* _What you are asked to do_: Locate each line with the string "smartphone" in the listing below and copy it.

* _Provided entries_:
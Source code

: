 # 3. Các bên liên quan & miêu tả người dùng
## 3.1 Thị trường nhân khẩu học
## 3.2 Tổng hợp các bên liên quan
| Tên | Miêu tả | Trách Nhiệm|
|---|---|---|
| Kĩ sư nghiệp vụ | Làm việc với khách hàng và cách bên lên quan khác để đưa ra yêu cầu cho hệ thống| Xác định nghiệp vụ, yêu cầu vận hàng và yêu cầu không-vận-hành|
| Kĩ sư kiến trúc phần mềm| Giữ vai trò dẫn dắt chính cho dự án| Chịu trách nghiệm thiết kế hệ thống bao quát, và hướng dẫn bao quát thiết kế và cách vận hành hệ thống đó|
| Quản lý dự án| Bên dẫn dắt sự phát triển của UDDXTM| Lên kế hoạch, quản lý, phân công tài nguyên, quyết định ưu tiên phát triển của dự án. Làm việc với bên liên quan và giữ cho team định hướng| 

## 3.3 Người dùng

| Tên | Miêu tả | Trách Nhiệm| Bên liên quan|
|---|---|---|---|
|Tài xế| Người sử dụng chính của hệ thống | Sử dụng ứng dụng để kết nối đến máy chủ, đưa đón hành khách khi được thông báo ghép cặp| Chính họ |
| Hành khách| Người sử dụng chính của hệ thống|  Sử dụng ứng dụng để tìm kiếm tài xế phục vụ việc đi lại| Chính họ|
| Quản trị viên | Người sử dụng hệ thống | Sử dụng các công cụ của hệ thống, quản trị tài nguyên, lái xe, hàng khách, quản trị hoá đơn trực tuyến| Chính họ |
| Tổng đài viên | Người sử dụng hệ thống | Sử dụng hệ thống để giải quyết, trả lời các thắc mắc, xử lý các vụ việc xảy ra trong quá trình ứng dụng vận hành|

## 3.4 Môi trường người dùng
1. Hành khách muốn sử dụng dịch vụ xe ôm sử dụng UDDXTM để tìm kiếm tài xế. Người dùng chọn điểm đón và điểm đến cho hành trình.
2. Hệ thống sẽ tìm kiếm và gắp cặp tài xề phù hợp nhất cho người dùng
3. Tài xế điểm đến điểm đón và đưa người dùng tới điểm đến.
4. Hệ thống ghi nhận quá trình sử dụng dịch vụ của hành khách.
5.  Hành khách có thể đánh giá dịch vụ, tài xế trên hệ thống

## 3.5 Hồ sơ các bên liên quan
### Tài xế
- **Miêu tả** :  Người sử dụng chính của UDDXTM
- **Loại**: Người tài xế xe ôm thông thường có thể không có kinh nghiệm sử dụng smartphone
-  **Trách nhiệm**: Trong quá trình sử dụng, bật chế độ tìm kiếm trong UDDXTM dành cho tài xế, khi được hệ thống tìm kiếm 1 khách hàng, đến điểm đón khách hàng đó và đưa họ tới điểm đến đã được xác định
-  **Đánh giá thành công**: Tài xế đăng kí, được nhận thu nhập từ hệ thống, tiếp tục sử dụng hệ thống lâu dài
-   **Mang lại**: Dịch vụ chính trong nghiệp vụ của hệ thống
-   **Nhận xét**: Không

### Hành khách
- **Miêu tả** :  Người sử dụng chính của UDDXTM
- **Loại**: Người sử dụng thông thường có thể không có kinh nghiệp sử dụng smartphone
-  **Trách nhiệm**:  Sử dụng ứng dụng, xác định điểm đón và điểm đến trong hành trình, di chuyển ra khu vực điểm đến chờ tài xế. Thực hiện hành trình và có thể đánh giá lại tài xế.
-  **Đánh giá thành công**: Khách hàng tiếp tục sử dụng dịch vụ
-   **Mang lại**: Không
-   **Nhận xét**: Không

* _Result of the task_:
- **Loại**: Người tài xế xe ôm thông thường có thể không có kinh nghiệm sử dụng smartphone
- **Loại**: Người sử dụng thông thường có thể không có kinh nghiệp sử dụng smartphone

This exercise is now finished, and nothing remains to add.